Bless the Victorian philanthropists. Houses stood on the site originally, belonging to MP and Postmaster General Henry Fawcett. When he died, his widow Millicent and social reformer Octavia Hill, with the backing of the Kyrle Society (dedicated to improving quality of life), raised funds to buy the land and commissioned a landscape architect. The park, created by an Act of Parliament in 1888, opened in July 1890.
I intended at first, like so many, to merely stride across, on my way to the surprisingly quiet roads sandwiched between the A3 torrent and the ghastly traffic-race around Vauxhall Station. However, the peace starts at its gates (designed by C Harrison Townsend, architect of the Horniman Museum) and I slowed to a ramble.
It's clear from the website of the Friends of Vauxhall Park that it's got enthusiastic supporters. I fell for its numerous little surprises. The formal garden, fenced off from dogs, has a way to go, as you can see...
...but is part way there with some roses already well up the pergola.
Tucked into one corner, and surely unique in London, is a lavender field, created in partnership with Vauxhall Motors to mark their centenary in 2003. Volunteers are invited to cut it in September, when the lavender will be sent to the volunteer-led Carshalton Lavender in Surrey to be distilled, then sent back to be sold in the local Italo Delicatessen.
Eliciting a double-take was the model village, made in 1949 by Edgar Wilson of Norwood (who had quite a hobby, donating villages to Finsbury Park and Brockwell Park also, though only these and a set in Melbourne, Australia, still exist). The houses were restored in 2001 and who can resist a miniature medieval village?
It looks a little grubby at the moment, but I suspect that's temporary as, in the pictures taken by Guided Walks in London in 2014, they look to be sporting shiny new paint.

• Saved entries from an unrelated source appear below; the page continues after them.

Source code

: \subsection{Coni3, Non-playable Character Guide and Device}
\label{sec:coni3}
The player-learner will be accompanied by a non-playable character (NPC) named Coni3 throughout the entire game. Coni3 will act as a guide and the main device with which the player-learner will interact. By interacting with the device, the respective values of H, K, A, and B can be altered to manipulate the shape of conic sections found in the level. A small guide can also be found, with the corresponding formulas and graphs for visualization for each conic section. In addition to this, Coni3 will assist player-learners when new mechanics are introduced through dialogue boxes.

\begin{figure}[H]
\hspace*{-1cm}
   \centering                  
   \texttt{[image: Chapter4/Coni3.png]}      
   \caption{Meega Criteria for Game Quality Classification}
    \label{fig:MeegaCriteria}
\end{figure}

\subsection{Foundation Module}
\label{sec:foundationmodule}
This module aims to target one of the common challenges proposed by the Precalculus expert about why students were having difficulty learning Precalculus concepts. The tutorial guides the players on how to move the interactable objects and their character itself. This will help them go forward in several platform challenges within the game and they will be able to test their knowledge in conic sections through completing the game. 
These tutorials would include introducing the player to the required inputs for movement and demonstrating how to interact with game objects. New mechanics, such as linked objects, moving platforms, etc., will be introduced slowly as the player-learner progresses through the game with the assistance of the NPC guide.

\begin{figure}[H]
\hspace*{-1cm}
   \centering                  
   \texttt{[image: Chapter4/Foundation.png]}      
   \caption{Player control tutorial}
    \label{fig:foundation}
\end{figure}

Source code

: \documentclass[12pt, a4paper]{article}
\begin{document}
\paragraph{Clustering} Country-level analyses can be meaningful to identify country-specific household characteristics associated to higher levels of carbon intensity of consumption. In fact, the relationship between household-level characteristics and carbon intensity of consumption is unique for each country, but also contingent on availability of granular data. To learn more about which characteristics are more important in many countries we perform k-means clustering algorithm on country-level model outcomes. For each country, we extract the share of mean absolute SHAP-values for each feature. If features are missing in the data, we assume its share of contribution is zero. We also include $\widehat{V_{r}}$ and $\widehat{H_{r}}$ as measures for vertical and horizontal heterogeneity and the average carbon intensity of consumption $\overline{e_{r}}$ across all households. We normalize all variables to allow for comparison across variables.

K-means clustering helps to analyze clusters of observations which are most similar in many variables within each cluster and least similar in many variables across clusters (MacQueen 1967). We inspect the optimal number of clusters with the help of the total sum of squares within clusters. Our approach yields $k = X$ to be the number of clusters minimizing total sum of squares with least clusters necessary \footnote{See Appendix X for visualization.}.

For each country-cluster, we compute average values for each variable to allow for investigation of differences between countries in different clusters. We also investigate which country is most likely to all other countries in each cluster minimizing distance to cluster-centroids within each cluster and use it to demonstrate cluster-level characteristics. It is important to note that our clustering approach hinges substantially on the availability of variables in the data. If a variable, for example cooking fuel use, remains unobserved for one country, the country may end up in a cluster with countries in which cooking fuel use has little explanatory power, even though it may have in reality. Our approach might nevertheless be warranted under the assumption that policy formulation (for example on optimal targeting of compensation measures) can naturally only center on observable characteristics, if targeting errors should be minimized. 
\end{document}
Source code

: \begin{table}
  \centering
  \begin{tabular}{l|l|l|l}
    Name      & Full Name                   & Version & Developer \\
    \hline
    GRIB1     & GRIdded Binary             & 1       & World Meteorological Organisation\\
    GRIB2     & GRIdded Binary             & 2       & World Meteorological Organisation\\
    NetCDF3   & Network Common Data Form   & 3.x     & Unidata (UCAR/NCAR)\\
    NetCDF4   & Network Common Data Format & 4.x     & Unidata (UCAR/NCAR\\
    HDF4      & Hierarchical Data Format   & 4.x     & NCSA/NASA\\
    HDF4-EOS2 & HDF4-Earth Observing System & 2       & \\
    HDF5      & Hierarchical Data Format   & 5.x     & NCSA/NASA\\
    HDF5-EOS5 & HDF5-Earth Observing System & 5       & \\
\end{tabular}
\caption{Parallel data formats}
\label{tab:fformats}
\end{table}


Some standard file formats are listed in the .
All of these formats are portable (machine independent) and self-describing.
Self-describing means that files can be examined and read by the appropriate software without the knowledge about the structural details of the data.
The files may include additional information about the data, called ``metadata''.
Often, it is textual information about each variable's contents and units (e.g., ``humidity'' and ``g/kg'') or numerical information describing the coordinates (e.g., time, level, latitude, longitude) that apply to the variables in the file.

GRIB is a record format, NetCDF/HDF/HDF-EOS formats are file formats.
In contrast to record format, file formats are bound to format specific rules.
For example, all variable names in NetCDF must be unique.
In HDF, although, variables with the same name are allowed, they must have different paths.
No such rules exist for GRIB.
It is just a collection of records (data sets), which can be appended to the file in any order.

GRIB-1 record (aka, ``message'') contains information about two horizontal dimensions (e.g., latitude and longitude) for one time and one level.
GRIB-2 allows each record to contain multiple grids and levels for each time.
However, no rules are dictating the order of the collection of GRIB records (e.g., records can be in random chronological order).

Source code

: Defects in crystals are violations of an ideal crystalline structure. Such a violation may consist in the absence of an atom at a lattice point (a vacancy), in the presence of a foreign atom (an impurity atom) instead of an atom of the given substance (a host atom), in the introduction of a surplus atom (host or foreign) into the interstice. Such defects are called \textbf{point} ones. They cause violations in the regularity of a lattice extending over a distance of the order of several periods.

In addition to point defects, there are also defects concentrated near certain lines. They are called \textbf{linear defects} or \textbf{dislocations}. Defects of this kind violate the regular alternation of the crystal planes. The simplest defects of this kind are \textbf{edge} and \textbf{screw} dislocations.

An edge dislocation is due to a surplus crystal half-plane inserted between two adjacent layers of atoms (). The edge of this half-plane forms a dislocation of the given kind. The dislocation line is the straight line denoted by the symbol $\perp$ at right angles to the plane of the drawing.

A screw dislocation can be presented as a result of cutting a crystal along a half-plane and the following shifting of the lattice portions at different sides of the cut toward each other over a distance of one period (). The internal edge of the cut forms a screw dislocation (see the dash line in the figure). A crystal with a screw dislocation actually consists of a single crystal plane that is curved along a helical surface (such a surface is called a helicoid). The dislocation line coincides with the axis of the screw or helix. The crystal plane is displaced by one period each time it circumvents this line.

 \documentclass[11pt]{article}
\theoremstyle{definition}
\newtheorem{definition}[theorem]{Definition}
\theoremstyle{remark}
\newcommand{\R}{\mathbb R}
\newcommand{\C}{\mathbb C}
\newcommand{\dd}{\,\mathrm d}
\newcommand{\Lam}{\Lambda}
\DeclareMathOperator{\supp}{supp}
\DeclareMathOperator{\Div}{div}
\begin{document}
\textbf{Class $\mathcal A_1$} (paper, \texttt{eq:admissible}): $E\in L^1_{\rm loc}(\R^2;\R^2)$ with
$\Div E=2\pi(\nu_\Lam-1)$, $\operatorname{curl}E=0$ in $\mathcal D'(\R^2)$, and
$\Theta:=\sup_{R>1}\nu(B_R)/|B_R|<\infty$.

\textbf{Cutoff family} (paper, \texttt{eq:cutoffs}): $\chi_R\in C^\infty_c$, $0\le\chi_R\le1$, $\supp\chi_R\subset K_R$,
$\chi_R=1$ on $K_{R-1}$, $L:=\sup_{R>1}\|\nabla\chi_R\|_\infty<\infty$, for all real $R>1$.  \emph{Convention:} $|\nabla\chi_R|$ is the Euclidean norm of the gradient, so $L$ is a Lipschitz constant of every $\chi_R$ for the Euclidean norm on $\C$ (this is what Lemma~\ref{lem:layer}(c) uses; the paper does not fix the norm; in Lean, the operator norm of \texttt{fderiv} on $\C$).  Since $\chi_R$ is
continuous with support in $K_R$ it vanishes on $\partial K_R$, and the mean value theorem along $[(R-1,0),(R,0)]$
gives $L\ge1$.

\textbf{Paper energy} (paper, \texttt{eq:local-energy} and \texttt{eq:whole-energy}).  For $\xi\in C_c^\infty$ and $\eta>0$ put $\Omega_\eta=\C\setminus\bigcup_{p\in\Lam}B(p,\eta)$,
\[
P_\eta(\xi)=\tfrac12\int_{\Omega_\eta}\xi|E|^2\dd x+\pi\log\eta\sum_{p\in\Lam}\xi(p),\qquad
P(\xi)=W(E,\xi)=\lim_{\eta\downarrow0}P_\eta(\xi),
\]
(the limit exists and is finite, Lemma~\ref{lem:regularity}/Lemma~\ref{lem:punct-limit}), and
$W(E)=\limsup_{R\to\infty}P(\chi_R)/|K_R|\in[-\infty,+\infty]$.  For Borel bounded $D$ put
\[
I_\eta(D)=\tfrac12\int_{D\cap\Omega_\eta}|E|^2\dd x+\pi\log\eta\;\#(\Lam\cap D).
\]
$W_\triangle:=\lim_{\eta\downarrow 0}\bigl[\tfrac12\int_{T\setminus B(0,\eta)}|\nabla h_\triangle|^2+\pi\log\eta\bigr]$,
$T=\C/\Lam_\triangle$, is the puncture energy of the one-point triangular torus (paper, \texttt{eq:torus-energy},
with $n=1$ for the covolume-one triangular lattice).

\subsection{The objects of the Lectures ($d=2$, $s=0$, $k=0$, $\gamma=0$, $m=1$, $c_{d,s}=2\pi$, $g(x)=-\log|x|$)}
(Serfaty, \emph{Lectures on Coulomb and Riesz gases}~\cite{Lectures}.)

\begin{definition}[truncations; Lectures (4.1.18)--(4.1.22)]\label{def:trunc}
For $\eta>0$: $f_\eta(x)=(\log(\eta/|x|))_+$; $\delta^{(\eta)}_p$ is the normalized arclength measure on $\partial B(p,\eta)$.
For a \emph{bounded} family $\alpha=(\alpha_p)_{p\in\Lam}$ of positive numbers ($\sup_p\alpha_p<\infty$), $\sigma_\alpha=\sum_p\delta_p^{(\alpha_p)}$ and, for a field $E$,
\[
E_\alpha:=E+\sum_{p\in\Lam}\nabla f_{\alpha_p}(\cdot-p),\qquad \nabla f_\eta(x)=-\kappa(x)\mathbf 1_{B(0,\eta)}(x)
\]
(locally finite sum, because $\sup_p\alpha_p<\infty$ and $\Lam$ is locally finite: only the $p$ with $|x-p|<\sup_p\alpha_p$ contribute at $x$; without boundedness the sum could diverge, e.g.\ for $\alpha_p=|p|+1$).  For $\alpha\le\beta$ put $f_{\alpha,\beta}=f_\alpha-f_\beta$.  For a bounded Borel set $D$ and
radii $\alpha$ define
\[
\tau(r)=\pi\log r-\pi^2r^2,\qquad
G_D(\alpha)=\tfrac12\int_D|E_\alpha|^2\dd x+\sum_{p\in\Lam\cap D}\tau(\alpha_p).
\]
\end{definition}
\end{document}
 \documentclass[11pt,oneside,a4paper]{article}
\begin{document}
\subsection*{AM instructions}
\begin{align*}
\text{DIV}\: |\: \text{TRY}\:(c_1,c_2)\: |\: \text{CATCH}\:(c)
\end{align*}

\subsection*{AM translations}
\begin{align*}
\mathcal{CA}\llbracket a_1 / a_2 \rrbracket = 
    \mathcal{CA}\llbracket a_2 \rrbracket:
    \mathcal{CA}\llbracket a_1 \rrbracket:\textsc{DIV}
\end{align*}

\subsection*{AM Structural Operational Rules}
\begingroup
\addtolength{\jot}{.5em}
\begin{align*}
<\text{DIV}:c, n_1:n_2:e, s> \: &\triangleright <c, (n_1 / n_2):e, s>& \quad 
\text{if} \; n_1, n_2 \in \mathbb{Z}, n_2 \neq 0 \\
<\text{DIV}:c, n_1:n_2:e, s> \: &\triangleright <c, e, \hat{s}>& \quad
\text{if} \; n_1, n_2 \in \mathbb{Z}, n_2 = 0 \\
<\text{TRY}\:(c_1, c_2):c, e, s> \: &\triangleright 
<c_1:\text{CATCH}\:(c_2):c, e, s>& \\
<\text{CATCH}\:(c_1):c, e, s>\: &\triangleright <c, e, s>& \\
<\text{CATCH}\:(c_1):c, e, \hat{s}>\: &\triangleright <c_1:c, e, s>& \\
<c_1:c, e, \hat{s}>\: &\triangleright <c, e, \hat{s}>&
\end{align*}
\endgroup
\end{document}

Elsewhere in the park are a children's garden, community orchard, a dog exercising area, children's playgroup, tennis courts, café and, of course, large areas of grass to lie around on (also offering a sports area for school children when I passed last).
A current challenge for Friends of Vauxhall Park is to create a development plan to ensure it's up to supporting 3000 new residents, especially as work is increasingly done by local residents and corporate groups on a voluntary basis. Looking across to the high-rise blocks under construction, it's hard not to reflect on the contrast between the astronomically expensive housing that's being snapped up by investors and the investment in society embodied in the formation of Vauxhall Park.
Of course, developers had their eyes on prime land in those days too. And there's the Kyrle Society would certainly recognise the Friends' wish to ensure Vauxhall Park as "a place of freedom, recreation and enjoyment for all sections of the local community". We can only be grateful that it's fortunate to be in an area where it's valued, loved and maintained and, thanks to the Victorians, is safe from destruction except by Act of Parliament.